Go through the listing below and output exactly the line with "strategic goods technology.", the line with "## Contact Us", and each line between; omit the rest.
Segment Open
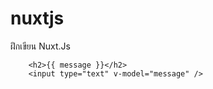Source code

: # nuxtjs
ฝึกเขียน Nuxt.Js

```
    <h2>{{ message }}</h2>
    <input type="text" v-model="message" />

```
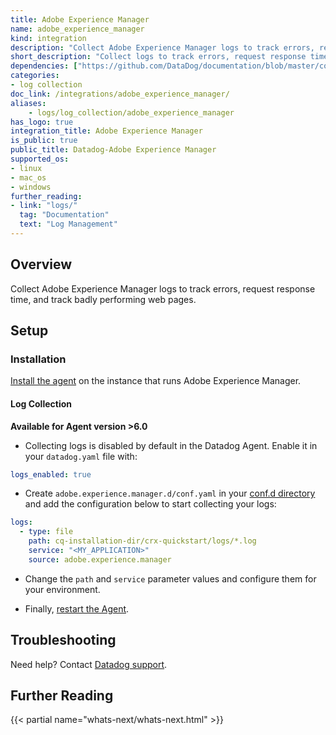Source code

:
 ```yaml
---
title: Adobe Experience Manager
name: adobe_experience_manager
kind: integration
description: "Collect Adobe Experience Manager logs to track errors, request response time, and track badly performing web pages."
short_description: "Collect logs to track errors, request response time, etc."
dependencies: ["https://github.com/DataDog/documentation/blob/master/content/en/integrations/adobe_experience_manager.md"]
categories:
- log collection
doc_link: /integrations/adobe_experience_manager/
aliases:
    - logs/log_collection/adobe_experience_manager
has_logo: true
integration_title: Adobe Experience Manager
is_public: true
public_title: Datadog-Adobe Experience Manager
supported_os:
- linux
- mac_os
- windows
further_reading:
- link: "logs/"
  tag: "Documentation"
  text: "Log Management"
---
```


## Overview

Collect Adobe Experience Manager logs to track errors, request response time, and track badly performing web pages.

## Setup

### Installation

[Install the agent][1] on the instance that runs Adobe Experience Manager.

#### Log Collection

**Available for Agent version >6.0**

* Collecting logs is disabled by default in the Datadog Agent. Enable it in your `datadog.yaml` file with:

```yaml
logs_enabled: true
```

* Create `adobe.experience.manager.d/conf.yaml` in your [conf.d directory][2] and add the configuration below to start collecting your logs:

```yaml
logs:
  - type: file
    path: cq-installation-dir/crx-quickstart/logs/*.log
    service: "<MY_APPLICATION>"
    source: adobe.experience.manager
```

* Change the `path` and `service` parameter values and configure them for your environment.

* Finally, [restart the Agent][3].

## Troubleshooting

Need help? Contact [Datadog support][4].

## Further Reading

{{< partial name="whats-next/whats-next.html" >}}

[1]: https://app.datadoghq.com/account/settings#agent
[2]: /agent/guide/agent-configuration-files/#agent-configuration-directory
[3]: /agent/guide/agent-commands/#restart-the-agent
[4]: /help
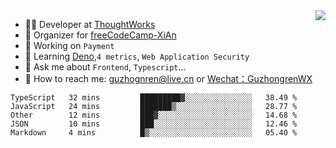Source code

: <img align="right" src="https://github-readme-stats.vercel.app/api?username=guzhongren&show_icons=true&icon_color=805AD5&text_color=000&bg_color=ffffff&hide_title=true" />

- 👨‍💻  Developer at [ThoughtWorks](https://thoughtworks.com)
- 🏢 Organizer for [freeCodeCamp-XiAn](https://github.com/orgs/freeCodeCamp-XiAn)
- 🔭 Working on `Payment`
- 🌱 Learning [Deno](https://deno.land/),`4 metrics`,  `Web Application Security`
- 💬 Ask me about `Frontend`, `Typescript`...
- 🔎 How to reach me: [guzhognren@live.cn](guzhognren@live.cn) or [Wechat：GuzhongrenWX]()

<!--START_SECTION:waka-->
```text
TypeScript   32 mins         █████████▓░░░░░░░░░░░░░░░   38.49 % 
JavaScript   24 mins         ███████▒░░░░░░░░░░░░░░░░░   28.77 % 
Other        12 mins         ███▓░░░░░░░░░░░░░░░░░░░░░   14.68 % 
JSON         10 mins         ███░░░░░░░░░░░░░░░░░░░░░░   12.46 % 
Markdown     4 mins          █▒░░░░░░░░░░░░░░░░░░░░░░░   05.40 % 
```
<!--END_SECTION:waka-->

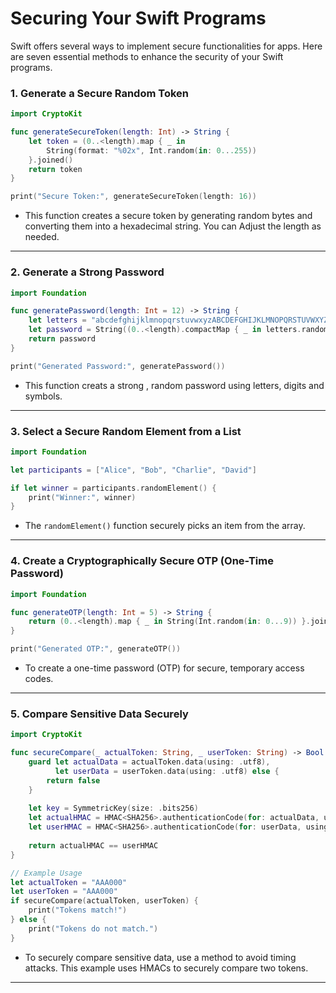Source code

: # Securing Your Swift Programs

Swift offers several ways to implement secure functionalities for apps. Here are seven essential methods to enhance the security of your Swift programs.

### 1. Generate a Secure Random Token

```swift
import CryptoKit

func generateSecureToken(length: Int) -> String {
    let token = (0..<length).map { _ in
        String(format: "%02x", Int.random(in: 0...255))
    }.joined()
    return token
}

print("Secure Token:", generateSecureToken(length: 16))
```

- This function creates a secure token by generating random bytes and converting them into a hexadecimal string. You can Adjust the length as needed.

---

### 2. Generate a Strong Password

```swift
import Foundation

func generatePassword(length: Int = 12) -> String {
    let letters = "abcdefghijklmnopqrstuvwxyzABCDEFGHIJKLMNOPQRSTUVWXYZ0123456789!@#$%^&*()"
    let password = String((0..<length).compactMap { _ in letters.randomElement() })
    return password
}

print("Generated Password:", generatePassword())
```
- This function creats a strong , random password using letters, digits and symbols.

---

### 3. Select a Secure Random Element from a List

```swift
import Foundation

let participants = ["Alice", "Bob", "Charlie", "David"]

if let winner = participants.randomElement() {
    print("Winner:", winner)
}
```


- The `randomElement()` function securely picks an item from the array.

---

### 4. Create a Cryptographically Secure OTP (One-Time Password)

```swift
import Foundation

func generateOTP(length: Int = 5) -> String {
    return (0..<length).map { _ in String(Int.random(in: 0...9)) }.joined()
}

print("Generated OTP:", generateOTP())
```

- To create a one-time password (OTP) for secure, temporary access codes.

---

### 5. Compare Sensitive Data Securely

```swift
import CryptoKit

func secureCompare(_ actualToken: String, _ userToken: String) -> Bool {
    guard let actualData = actualToken.data(using: .utf8),
          let userData = userToken.data(using: .utf8) else {
        return false
    }
    
    let key = SymmetricKey(size: .bits256)
    let actualHMAC = HMAC<SHA256>.authenticationCode(for: actualData, using: key)
    let userHMAC = HMAC<SHA256>.authenticationCode(for: userData, using: key)
    
    return actualHMAC == userHMAC
}

// Example Usage
let actualToken = "AAA000"
let userToken = "AAA000"
if secureCompare(actualToken, userToken) {
    print("Tokens match!")
} else {
    print("Tokens do not match.")
}
```

- To securely compare sensitive data, use a method to avoid timing attacks. This example uses HMACs to securely compare two tokens.

---
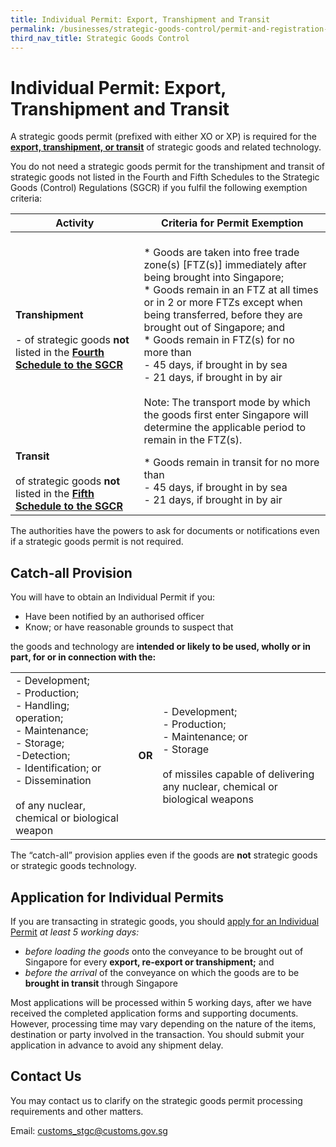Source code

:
 ```yaml
---
title: Individual Permit: Export, Transhipment and Transit
permalink: /businesses/strategic-goods-control/permit-and-registration-requirements/individual-permit-export-transhipment-and-transit
third_nav_title: Strategic Goods Control
---
```


# Individual Permit: Export, Transhipment and Transit

A strategic goods permit (prefixed with either XO or XP) is required for the  **[export, transhipment, or transit](https://www.customs.gov.sg/businesses/strategic-goods-control/overview/scope-of-control)** of strategic goods and related technology.

You do not need a strategic goods permit for the transhipment and transit of strategic goods not listed in the Fourth and Fifth Schedules to the Strategic Goods (Control) Regulations (SGCR) if you fulfil the following exemption criteria:


| Activity | Criteria for Permit Exemption |
|--|--|
| **Transhipment** <br><br> - of strategic goods **not** listed in the [**Fourth Schedule to the SGCR**](https://sso.agc.gov.sg/SL/300-RG1?DocDate=20180904#Sc4-XX-Sc4-) | <br> *  Goods are taken into free trade zone(s) [FTZ(s)] immediately after being brought into Singapore; <br> *  Goods remain in an FTZ at all times or in 2 or more FTZs except when being transferred, before they are brought out of Singapore; and <br> *  Goods remain in FTZ(s) for no more than <br>   -   45 days, if brought in by sea  <br>   -   21 days, if brought in by air <br><br> Note: The transport mode by which the goods first enter Singapore will determine the applicable period to remain in the FTZ(s). |
| **Transit** <br><br> of strategic goods **not** listed in the [**Fifth Schedule to the SGCR**](https://sso.agc.gov.sg/SL/300-RG1?DocDate=20180904#Sc5-) | * Goods remain in transit for no more than <br>   -  45 days, if brought in by sea <br>   -  21 days, if brought in by air |

The authorities have the powers to ask for documents or notifications even if a strategic goods permit is not required.

## Catch-all Provision

You will have to obtain an Individual Permit if you:

-   Have been notified by an authorised officer
-   Know; or have reasonable grounds to suspect that

the goods and technology are  **intended or likely to be used, wholly or in part, for or in connection with the:**

|  |  |  |
|---|---|---|
| - Development; <br> - Production; <br> - Handling; <br> operation; <br> - Maintenance; <br> - Storage; <br> -Detection; <br> - Identification; or <br> -  Dissemination <br><br> of any nuclear, chemical or biological weapon | **OR** | - Development; <br> - Production; <br> - Maintenance; or <br> - Storage <br><br> of missiles capable of delivering any nuclear, chemical or biological weapons |
The “catch-all” provision applies even if the goods are  **not**  strategic goods or strategic goods technology.

## Application for Individual Permits

If you are transacting in strategic goods, you should  [apply for an Individual Permit](https://www.customs.gov.sg/-/media/cus/files/business/strategic-goods-control/tn4-1proceduresforstspermits.pdf?la=en&hash=0E4E92A6B986580AB1E7E2884EDB217EA68E9494)  _at least 5 working days:_

-   _before loading the goods_  onto the conveyance to be brought out of Singapore for every  **export, re-export or transhipment;**  and
-   _before the arrival_ of  the conveyance on which the goods are to be  **brought in transit**  through Singapore

Most applications will be processed within 5 working days, after we have received the completed application forms and supporting documents. However, processing time may vary depending on the nature of the items, destination or party involved in the transaction. You should submit your application in advance to avoid any shipment delay.

## Contact Us

You may contact us to clarify on the strategic goods permit processing requirements and other matters.

Email:  [customs_stgc@customs.gov.sg](mailto:customs_stgc@customs.gov.sg)
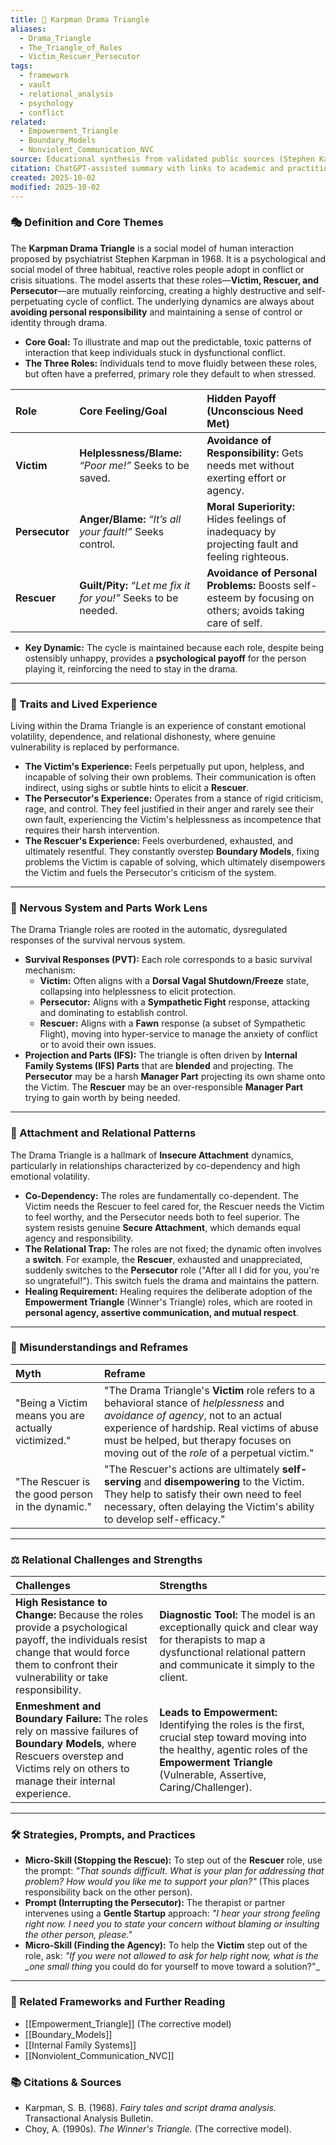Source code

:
 ```yaml
---
title: 🔺 Karpman Drama Triangle
aliases:
  - Drama_Triangle
  - The_Triangle_of_Roles
  - Victim_Rescuer_Persecutor
tags:
  - framework
  - vault
  - relational_analysis
  - psychology
  - conflict
related:
  - Empowerment_Triangle
  - Boundary_Models
  - Nonviolent_Communication_NVC
source: Educational synthesis from validated public sources (Stephen Karpman's model)
citation: ChatGPT-assisted summary with links to academic and practitioner materials
created: 2025-10-02
modified: 2025-10-02
---
```


<!-- @format -->

### 🎭 Definition and Core Themes

The **Karpman Drama Triangle** is a social model of human interaction proposed by
psychiatrist Stephen Karpman in 1968. It is a psychological and social model of three
habitual, reactive roles people adopt in conflict or crisis situations. The model
asserts that these roles—**Victim, Rescuer, and Persecutor**—are mutually reinforcing,
creating a highly destructive and self-perpetuating cycle of conflict. The underlying
dynamics are always about **avoiding personal responsibility** and maintaining a sense
of control or identity through drama.

- **Core Goal:** To illustrate and map out the predictable, toxic patterns of
  interaction that keep individuals stuck in dysfunctional conflict.
- **The Three Roles:** Individuals tend to move fluidly between these roles, but often
  have a preferred, primary role they default to when stressed.

| Role           | Core Feeling/Goal                                              | Hidden Payoff (Unconscious Need Met)                                                                      |
| :------------- | :------------------------------------------------------------- | :-------------------------------------------------------------------------------------------------------- |
| **Victim**     | **Helplessness/Blame:** _“Poor me!”_ Seeks to be saved.        | **Avoidance of Responsibility:** Gets needs met without exerting effort or agency.                        |
| **Persecutor** | **Anger/Blame:** _“It’s all your fault!”_ Seeks control.       | **Moral Superiority:** Hides feelings of inadequacy by projecting fault and feeling righteous.            |
| **Rescuer**    | **Guilt/Pity:** _“Let me fix it for you!”_ Seeks to be needed. | **Avoidance of Personal Problems:** Boosts self-esteem by focusing on others; avoids taking care of self. |

- **Key Dynamic:** The cycle is maintained because each role, despite being ostensibly
  unhappy, provides a **psychological payoff** for the person playing it, reinforcing
  the need to stay in the drama.

---

### 🌿 Traits and Lived Experience

Living within the Drama Triangle is an experience of constant emotional volatility,
dependence, and relational dishonesty, where genuine vulnerability is replaced by
performance.

- **The Victim's Experience:** Feels perpetually put upon, helpless, and incapable of
  solving their own problems. Their communication is often indirect, using sighs or
  subtle hints to elicit a **Rescuer**.
- **The Persecutor's Experience:** Operates from a stance of rigid criticism, rage, and
  control. They feel justified in their anger and rarely see their own fault,
  experiencing the Victim's helplessness as incompetence that requires their harsh
  intervention.
- **The Rescuer's Experience:** Feels overburdened, exhausted, and ultimately resentful.
  They constantly overstep **Boundary Models**, fixing problems the Victim is capable of
  solving, which ultimately disempowers the Victim and fuels the Persecutor's criticism
  of the system.

---

### 🧠 Nervous System and Parts Work Lens

The Drama Triangle roles are rooted in the automatic, dysregulated responses of the
survival nervous system.

- **Survival Responses (PVT):** Each role corresponds to a basic survival mechanism:
    - **Victim:** Often aligns with a **Dorsal Vagal Shutdown/Freeze** state, collapsing
    into helplessness to elicit protection.
    - **Persecutor:** Aligns with a **Sympathetic Fight** response, attacking and
    dominating to establish control.
    - **Rescuer:** Aligns with a **Fawn** response (a subset of Sympathetic Flight),
    moving into hyper-service to manage the anxiety of conflict or to avoid their own
    issues.
- **Projection and Parts (IFS):** The triangle is often driven by **Internal Family
  Systems (IFS) Parts** that are **blended** and projecting. The **Persecutor** may be a
  harsh **Manager Part** projecting its own shame onto the Victim. The **Rescuer** may
  be an over-responsible **Manager Part** trying to gain worth by being needed.

---

### 💞 Attachment and Relational Patterns

The Drama Triangle is a hallmark of **Insecure Attachment** dynamics, particularly in
relationships characterized by co-dependency and high emotional volatility.

- **Co-Dependency:** The roles are fundamentally co-dependent. The Victim needs the
  Rescuer to feel cared for, the Rescuer needs the Victim to feel worthy, and the
  Persecutor needs both to feel superior. The system resists genuine **Secure
  Attachment**, which demands equal agency and responsibility.
- **The Relational Trap:** The roles are not fixed; the dynamic often involves a
  **switch**. For example, the **Rescuer**, exhausted and unappreciated, suddenly
  switches to the **Persecutor** role ("After all I did for you, you're so
  ungrateful!"). This switch fuels the drama and maintains the pattern.
- **Healing Requirement:** Healing requires the deliberate adoption of the **Empowerment
  Triangle** (Winner's Triangle) roles, which are rooted in **personal agency, assertive
  communication, and mutual respect**.

---

### 🔄 Misunderstandings and Reframes

| Myth                                                | Reframe                                                                                                                                                                                                                                                                 |
| :-------------------------------------------------- | :---------------------------------------------------------------------------------------------------------------------------------------------------------------------------------------------------------------------------------------------------------------------- |
| "Being a Victim means you are actually victimized." | "The Drama Triangle's **Victim** role refers to a behavioral stance of _helplessness_ and _avoidance of agency_, not to an actual experience of hardship. Real victims of abuse must be helped, but therapy focuses on moving out of the _role_ of a perpetual victim." |
| "The Rescuer is the good person in the dynamic."    | "The Rescuer's actions are ultimately **self-serving** and **disempowering** to the Victim. They help to satisfy their own need to feel necessary, often delaying the Victim's ability to develop self-efficacy."                                                       |

---

### ⚖️ Relational Challenges and Strengths

| Challenges                                                                                                                                                                                   | Strengths                                                                                                                                                                                            |
| :------------------------------------------------------------------------------------------------------------------------------------------------------------------------------------------- | :--------------------------------------------------------------------------------------------------------------------------------------------------------------------------------------------------- |
| **High Resistance to Change:** Because the roles provide a psychological payoff, the individuals resist change that would force them to confront their vulnerability or take responsibility. | **Diagnostic Tool:** The model is an exceptionally quick and clear way for therapists to map a dysfunctional relational pattern and communicate it simply to the client.                             |
| **Enmeshment and Boundary Failure:** The roles rely on massive failures of **Boundary Models**, where Rescuers overstep and Victims rely on others to manage their internal experience.      | **Leads to Empowerment:** Identifying the roles is the first, crucial step toward moving into the healthy, agentic roles of the **Empowerment Triangle** (Vulnerable, Assertive, Caring/Challenger). |

---

### 🛠️ Strategies, Prompts, and Practices

- **Micro-Skill (Stopping the Rescue):** To step out of the **Rescuer** role, use the
  prompt: _"That sounds difficult. What is your plan for addressing that problem? How
  would you like me to support your plan?"_ (This places responsibility back on the
  other person).
- **Prompt (Interrupting the Persecutor):** The therapist or partner intervenes using a
  **Gentle Startup** approach: _"I hear your strong feeling right now. I need you to
  state your concern without blaming or insulting the other person, please."_
- **Micro-Skill (Finding the Agency):** To help the **Victim** step out of the role,
  ask: _"If you were not allowed to ask for help right now, what is the \_one small
  thing_ you could do for yourself to move toward a solution?"\_

---

### 🔗 Related Frameworks and Further Reading

- [[Empowerment_Triangle]] (The corrective model)
- [[Boundary_Models]]
- [[Internal Family Systems]]
- [[Nonviolent_Communication_NVC]]

### 📚 Citations & Sources

- Karpman, S. B. (1968). _Fairy tales and script drama analysis._ Transactional Analysis
  Bulletin.
- Choy, A. (1990s). _The Winner's Triangle._ (The corrective model).
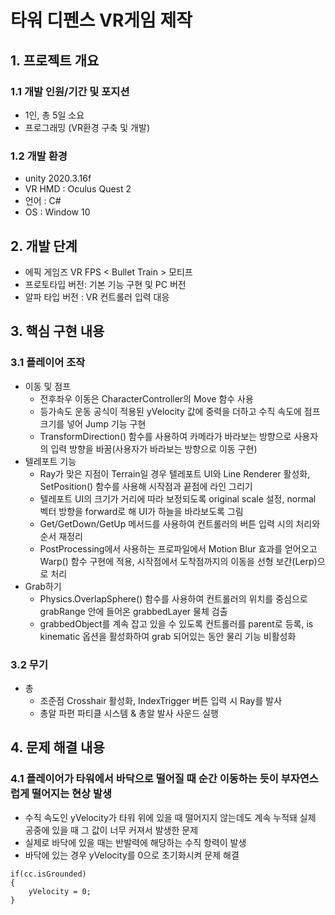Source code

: # 타워 디펜스 VR게임 제작
## 1. 프로젝트 개요
### 1.1 개발 인원/기간 및 포지션
- 1인, 총 5일 소요
- 프로그래밍 (VR환경 구축 및 개발)
### 1.2 개발 환경
- unity 2020.3.16f
- VR HMD : Oculus Quest 2
- 언어 : C#
- OS : Window 10
## 2. 개발 단계
- 에픽 게임즈 VR FPS < Bullet Train > 모티프 
- 프로토타입 버전: 기본 기능 구현 및 PC 버전
- 알파 타입 버전 : VR 컨트롤러 입력 대응 
## 3. 핵심 구현 내용 
### 3.1 플레이어 조작
- 이동 및 점프
	- 전후좌우 이동은 CharacterController의 Move 함수 사용
	- 등가속도 운동 공식이 적용된 yVelocity 값에 중력을 더하고 수직 속도에 점프 크기를 넣어 Jump 기능 구현
	- TransformDirection() 함수를 사용하여 카메라가 바라보는 방향으로 사용자의 입력 방향을 바꿈(사용자가 바라보는 방향으로 이동 구현)
- 텔레포트 기능 
	- Ray가 맞은 지점이 Terrain일 경우 텔레포트 UI와 Line Renderer 활성화, SetPosition() 함수를 사용해 시작점과 끝점에 라인 그리기
	- 텔레포트 UI의 크기가 거리에 따라 보정되도록 original scale 설정, normal 벡터 방향을 forward로 해 UI가 하늘을 바라보도록 그림
	- Get/GetDown/GetUp 메서드를 사용하여 컨트롤러의 버튼 입력 시의 처리와 순서 재정리
	- PostProcessing에서 사용하는 프로파일에서 Motion Blur 효과를 얻어오고 Warp() 함수 구현에 적용, 시작점에서 도착점까지의 이동을 선형 보간(Lerp)으로 처리
- Grab하기
	- Physics.OverlapSphere() 함수를 사용하여 컨트롤러의 위치를 중심으로 grabRange 안에 들어온 grabbedLayer 물체 검출
	- grabbedObject를 계속 잡고 있을 수 있도록 컨트롤러를 parent로 등록, is kinematic 옵션을 활성화하여 grab 되어있는 동안 물리 기능 비활성화
### 3.2 무기
- 총 
	- 조준점 Crosshair 활성화, IndexTrigger 버튼 입력 시 Ray를 발사
	- 총알 파편 파티클 시스템 & 총알 발사 사운드 실행
## 4. 문제 해결 내용
### 4.1 플레이어가 타워에서 바닥으로 떨어질 때 순간 이동하는 듯이 부자연스럽게 떨어지는 현상 발생
- 수직 속도인 yVelocity가 타워 위에 있을 때 떨어지지 않는데도 계속 누적돼 실제 공중에 있을 때 그 값이 너무 커져서 발생한 문제
- 실제로 바닥에 있을 때는 반발력에 해당하는 수직 항력이 발생
- 바닥에 있는 경우 yVelocity를 0으로 초기화시켜 문제 해결
```
if(cc.isGrounded)
{
	yVelocity = 0;
}
```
Segment Closed
— Solution for this problem —
The “catch-all” provision applies even if the goods are  **not**  strategic goods or strategic goods technology.

## Application for Individual Permits

If you are transacting in strategic goods, you should  [apply for an Individual Permit](https://www.customs.gov.sg/-/media/cus/files/business/strategic-goods-control/tn4-1proceduresforstspermits.pdf?la=en&hash=0E4E92A6B986580AB1E7E2884EDB217EA68E9494)  _at least 5 working days:_

-   _before loading the goods_  onto the conveyance to be brought out of Singapore for every  **export, re-export or transhipment;**  and
-   _before the arrival_ of  the conveyance on which the goods are to be  **brought in transit**  through Singapore

Most applications will be processed within 5 working days, after we have received the completed application forms and supporting documents. However, processing time may vary depending on the nature of the items, destination or party involved in the transaction. You should submit your application in advance to avoid any shipment delay.

## Contact Us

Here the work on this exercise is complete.